I always knew I wasn’t especially suited for the structure of an organization. But I also saw myself as adaptable, a team player, a valuable contributor. It would be easy to rationalize now why my career played out as it did, why I didn’t rise higher, why my ideas didn’t last longer, why I wasn’t more respected. That would be the easy way but it wouldn’t be (in the words of Ranger Doug), “…the cowboy way.” Objectivity is difficult, but without it there is no understanding. I see only now how ill-suited I was to to the life I was living: I wasn’t a good field biologist, my ideas were not that good, and I didn’t belong in an organization. In fact, as much as I considered myself a team player, I was constantly struggling against the yoke of supervision and organizational hierarchy.

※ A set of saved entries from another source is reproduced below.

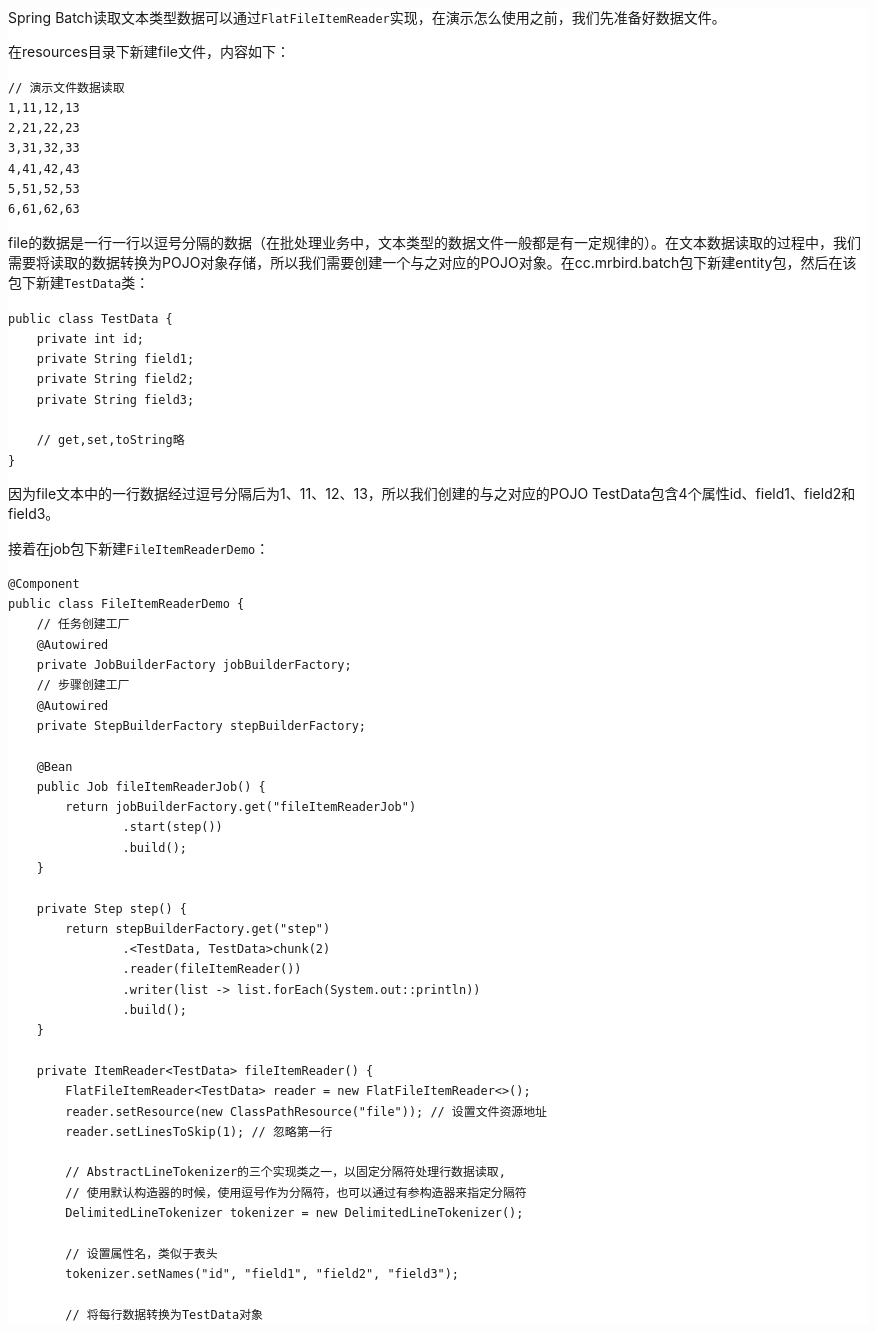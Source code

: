Spring Batch读取文本类型数据可以通过`FlatFileItemReader`实现，在演示怎么使用之前，我们先准备好数据文件。

在resources目录下新建file文件，内容如下：
```
// 演示文件数据读取  
1,11,12,13  
2,21,22,23  
3,31,32,33  
4,41,42,43  
5,51,52,53  
6,61,62,63
```
file的数据是一行一行以逗号分隔的数据（在批处理业务中，文本类型的数据文件一般都是有一定规律的）。在文本数据读取的过程中，我们需要将读取的数据转换为POJO对象存储，所以我们需要创建一个与之对应的POJO对象。在cc.mrbird.batch包下新建entity包，然后在该包下新建`TestData`类：
```
public class TestData {  
    private int id;  
    private String field1;  
    private String field2;  
    private String field3;  
  
    // get,set,toString略  
}
```
因为file文本中的一行数据经过逗号分隔后为1、11、12、13，所以我们创建的与之对应的POJO TestData包含4个属性id、field1、field2和field3。

接着在job包下新建`FileItemReaderDemo`：
```
@Component  
public class FileItemReaderDemo {  
    // 任务创建工厂  
    @Autowired  
    private JobBuilderFactory jobBuilderFactory;  
    // 步骤创建工厂  
    @Autowired  
    private StepBuilderFactory stepBuilderFactory;  
  
    @Bean  
    public Job fileItemReaderJob() {  
        return jobBuilderFactory.get("fileItemReaderJob")  
                .start(step())  
                .build();  
    }  
  
    private Step step() {  
        return stepBuilderFactory.get("step")  
                .<TestData, TestData>chunk(2)  
                .reader(fileItemReader())  
                .writer(list -> list.forEach(System.out::println))  
                .build();  
    }  
  
    private ItemReader<TestData> fileItemReader() {  
        FlatFileItemReader<TestData> reader = new FlatFileItemReader<>();  
        reader.setResource(new ClassPathResource("file")); // 设置文件资源地址  
        reader.setLinesToSkip(1); // 忽略第一行  
  
        // AbstractLineTokenizer的三个实现类之一，以固定分隔符处理行数据读取,  
        // 使用默认构造器的时候，使用逗号作为分隔符，也可以通过有参构造器来指定分隔符  
        DelimitedLineTokenizer tokenizer = new DelimitedLineTokenizer();  
  
        // 设置属性名，类似于表头  
        tokenizer.setNames("id", "field1", "field2", "field3");  
  
        // 将每行数据转换为TestData对象  
```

In retrospect, I used a system I wasn’t suited for to gain the benefits of that system: a secure job and salary, health benefits, an annuity, respect. But I paid a price in forfeiting my identity. I am at heart a poet and philosopher, a carpenter, a musician, a gardner. But all of that took a back seat to my 30-year acting job.
There is no “lesson” here, just an observation. I did what the vast majority do, sold out to a system in exchange for security and identity. That I did so is no surprise. But understanding has only come with the freedom to consider objectively, now that the price has already been paid. And understanding comes with a price. Because now that I am free to recognize and accept who and what I am, what will I do with it?